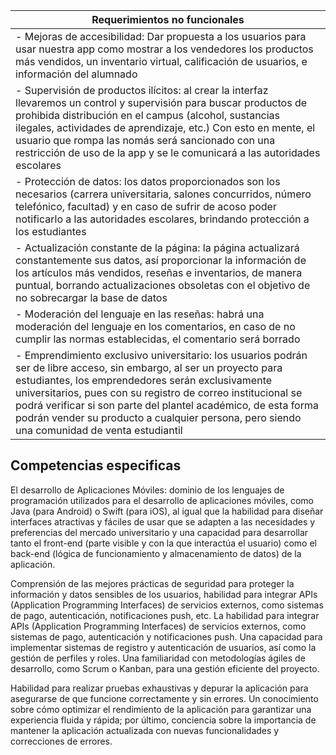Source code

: 

| Requerimientos no funcionales |
|--|
| - Mejoras de accesibilidad: Dar propuesta a los usuarios para usar nuestra app como mostrar a los vendedores los productos más vendidos, un inventario virtual, calificación de usuarios, e información del alumnado  |
| - Supervisión de productos ilícitos: al crear la interfaz llevaremos un control y supervisión para buscar productos de prohibida distribución en el campus (alcohol, sustancias ilegales, actividades de aprendizaje, etc.) Con esto en mente, el usuario que rompa las nomás será sancionado con una restricción de uso de la app y se le comunicará a las autoridades escolares |
| - Protección de datos: los datos proporcionados son los necesarios (carrera universitaria, salones concurridos, número telefónico, facultad) y en caso de sufrir de acoso poder notificarlo a las autoridades escolares, brindando protección a los estudiantes |
| - Actualización constante de la página: la página actualizará constantemente sus datos, así proporcionar la información de los artículos más vendidos, reseñas e inventarios, de manera puntual, borrando actualizaciones obsoletas con el objetivo de no sobrecargar la base de datos |
| - Moderación del lenguaje en las reseñas: habrá una moderación del lenguaje en los comentarios, en caso de no cumplir las normas establecidas, el comentario será borrado |
| - Emprendimiento exclusivo universitario: los usuarios podrán ser de libre acceso, sin embargo, al ser un proyecto para estudiantes, los emprendedores serán exclusivamente universitarios, pues con su registro de correo institucional se podrá verificar si son parte del plantel académico, de esta forma podrán vender su producto a cualquier persona, pero siendo una comunidad de venta estudiantil  |

## Competencias especificas
El desarrollo de Aplicaciones Móviles: dominio de los lenguajes de programación utilizados para el desarrollo de aplicaciones móviles, como Java (para Android) o Swift (para iOS), al igual que la habilidad para diseñar interfaces atractivas y fáciles de usar que se adapten a las necesidades y preferencias del mercado universitario y una capacidad para desarrollar tanto el front-end (parte visible y con la que interactúa el usuario) como el back-end (lógica de funcionamiento y almacenamiento de datos) de la aplicación.

Comprensión de las mejores prácticas de seguridad para proteger la información y datos sensibles de los usuarios, habilidad para integrar APIs (Application Programming Interfaces) de servicios externos, como sistemas de pago, autenticación, notificaciones push, etc. La habilidad para integrar APIs (Application Programming Interfaces) de servicios externos, como sistemas de pago, autenticación y notificaciones push. Una  capacidad para implementar sistemas de registro y autenticación de usuarios, así como la gestión de perfiles y roles.
Una familiaridad con metodologías ágiles de desarrollo, como Scrum o Kanban, para una gestión eficiente del proyecto.



Habilidad para realizar pruebas exhaustivas y depurar la aplicación para asegurarse de que funcione correctamente y sin errores. Un conocimiento sobre cómo optimizar el rendimiento de la aplicación para garantizar una experiencia fluida y rápida; por último, conciencia sobre la importancia de mantener la aplicación actualizada con nuevas funcionalidades y correcciones de errores.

Work item:
Every line of the listing that includes the word "desarrollo" forms the answer.

Result for this task:
El desarrollo de Aplicaciones Móviles: dominio de los lenguajes de programación utilizados para el desarrollo de aplicaciones móviles, como Java (para Android) o Swift (para iOS), al igual que la habilidad para diseñar interfaces atractivas y fáciles de usar que se adapten a las necesidades y preferencias del mercado universitario y una capacidad para desarrollar tanto el front-end (parte visible y con la que interactúa el usuario) como el back-end (lógica de funcionamiento y almacenamiento de datos) de la aplicación.
Una familiaridad con metodologías ágiles de desarrollo, como Scrum o Kanban, para una gestión eficiente del proyecto.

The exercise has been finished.